The hyperparameters of parameter sampling are currently hard-coded in sample_params.py and can be tweaked as needed.

In addition, the augmented materials are placed alongside the original materials in their respective folders. The resulting directory structure is:

/path/to/workspace/VLMaterial
└── material_dataset_filtered/          # Material dataset folder
    └── source_i/                       # Just an example for simplicity
        └── material_j/
            ├── analysis_result.json    # Node type information and parameter values
            ├── blender_full.py         # Transpiled Python program
            ├── transpiled_render.jpg   # Material rendering
            ├── var_00000_full.py       # Parameter variation 0 (Python code)
            ├── var_00000_render.jpg    # Parameter variation 0 (rendering)
            ├── var_00001_full.py       # Parameter variation 1 (Python code)
            ├── var_00001_render.jpg    # Parameter variation 1 (rendering)
            └── ...

Training/Testing Splits

At the last step, we divide the augmented dataset into training, validation, and test splits.
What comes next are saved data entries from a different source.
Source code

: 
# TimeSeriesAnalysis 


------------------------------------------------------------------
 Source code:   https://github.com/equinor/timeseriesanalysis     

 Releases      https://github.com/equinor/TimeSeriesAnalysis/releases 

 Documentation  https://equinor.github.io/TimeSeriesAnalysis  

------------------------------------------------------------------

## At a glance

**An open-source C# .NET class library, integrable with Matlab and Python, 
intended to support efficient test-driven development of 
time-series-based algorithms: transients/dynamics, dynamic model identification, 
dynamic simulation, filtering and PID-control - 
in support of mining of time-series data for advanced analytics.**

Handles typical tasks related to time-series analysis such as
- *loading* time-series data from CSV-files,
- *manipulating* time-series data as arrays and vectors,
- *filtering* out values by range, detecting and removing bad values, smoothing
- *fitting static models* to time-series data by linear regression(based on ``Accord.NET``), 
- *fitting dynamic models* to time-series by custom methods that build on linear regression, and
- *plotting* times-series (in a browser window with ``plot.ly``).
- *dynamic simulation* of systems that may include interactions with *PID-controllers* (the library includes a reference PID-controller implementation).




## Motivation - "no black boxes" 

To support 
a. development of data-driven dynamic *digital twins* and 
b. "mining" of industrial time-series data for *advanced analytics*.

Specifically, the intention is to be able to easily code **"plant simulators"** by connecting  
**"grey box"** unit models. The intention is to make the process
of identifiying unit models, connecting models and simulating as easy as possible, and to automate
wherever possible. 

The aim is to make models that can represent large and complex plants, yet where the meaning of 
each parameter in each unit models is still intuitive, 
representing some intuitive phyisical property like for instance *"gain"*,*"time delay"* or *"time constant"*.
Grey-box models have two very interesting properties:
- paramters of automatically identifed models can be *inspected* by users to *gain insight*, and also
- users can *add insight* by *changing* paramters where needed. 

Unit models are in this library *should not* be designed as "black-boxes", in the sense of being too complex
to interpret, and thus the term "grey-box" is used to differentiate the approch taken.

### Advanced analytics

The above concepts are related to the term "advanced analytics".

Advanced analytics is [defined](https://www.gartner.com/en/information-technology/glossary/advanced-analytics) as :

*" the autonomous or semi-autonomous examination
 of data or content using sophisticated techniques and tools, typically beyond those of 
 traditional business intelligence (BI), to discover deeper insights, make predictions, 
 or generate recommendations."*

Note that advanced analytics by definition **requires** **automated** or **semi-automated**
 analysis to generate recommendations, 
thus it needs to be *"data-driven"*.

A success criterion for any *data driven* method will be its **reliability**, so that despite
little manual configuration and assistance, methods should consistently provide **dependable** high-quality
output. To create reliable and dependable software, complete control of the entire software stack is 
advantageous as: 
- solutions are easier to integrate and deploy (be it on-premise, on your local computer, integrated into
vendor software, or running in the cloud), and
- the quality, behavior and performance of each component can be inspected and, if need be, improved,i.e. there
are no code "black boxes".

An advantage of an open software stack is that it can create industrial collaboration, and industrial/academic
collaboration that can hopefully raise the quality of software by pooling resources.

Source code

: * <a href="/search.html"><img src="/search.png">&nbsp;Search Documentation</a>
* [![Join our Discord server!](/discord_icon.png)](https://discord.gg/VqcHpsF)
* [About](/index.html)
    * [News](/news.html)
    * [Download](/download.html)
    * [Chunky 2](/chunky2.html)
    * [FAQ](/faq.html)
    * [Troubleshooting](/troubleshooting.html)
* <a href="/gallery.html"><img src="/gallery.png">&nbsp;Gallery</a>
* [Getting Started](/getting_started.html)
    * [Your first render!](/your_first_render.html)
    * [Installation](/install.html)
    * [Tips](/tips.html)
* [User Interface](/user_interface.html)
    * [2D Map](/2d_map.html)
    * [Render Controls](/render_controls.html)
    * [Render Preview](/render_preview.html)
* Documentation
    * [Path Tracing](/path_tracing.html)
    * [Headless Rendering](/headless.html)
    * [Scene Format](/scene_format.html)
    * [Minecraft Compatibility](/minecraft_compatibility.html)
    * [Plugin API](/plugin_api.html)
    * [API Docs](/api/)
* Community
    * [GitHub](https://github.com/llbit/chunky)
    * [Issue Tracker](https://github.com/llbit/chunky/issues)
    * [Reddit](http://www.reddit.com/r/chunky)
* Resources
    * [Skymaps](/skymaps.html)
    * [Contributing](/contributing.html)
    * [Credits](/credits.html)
python data_scripts/package_data.py --data_root material_dataset_filtered --info_dir material_dataset_info --output_folder material_dataset_filtered/dataset_splits --add_llm --filter_llm --save_prefix llava_sllm_p10_

This command generates three JSON files, llava_sllm_p10_{train|val|test}.json, in the material_dataset_filtered/dataset_splits folder.

Useful command line options:

• --split_ratios: The fraction of data in each split. Defaults to 0.9 0.05 0.05 (train/valid/test).
• --add_llm: Incorporates LLM-generated materials into training data.
• --filter_llm: Optionally removes LLM-generated materials that are too similar to validation/testing materials.

Citation

We would appreciate it if you cite our paper when using this codebase in your project.

@inproceedings{li2025vlmaterial,
  title={{VLM}aterial: Procedural Material Generation with Large Vision-Language Models},
  author={Beichen Li and Rundi Wu and Armando Solar-Lezama and Liang Shi and Changxi Zheng and Bernd Bickel and Wojciech Matusik},
  booktitle={The Thirteenth International Conference on Learning Representations},
  year={2025},
  url={https://openreview.net/forum?id=wHebuIb6IH}
}

Contributions

Please contact beichen@mit.edu if you have any questions. This repository is provided as an archival reference for the paper. Contributions will not be actively reviewed or merged.

License

The code and pre-trained weights are released under the MIT License - see the LICENSE file for details.

The Blender procedural material dataset is released under the CC BY-NC 4.0 License for non-commerical purposes only.

Acknowledgements

This material is based on work that is partially funded by an unrestricted gift from Google.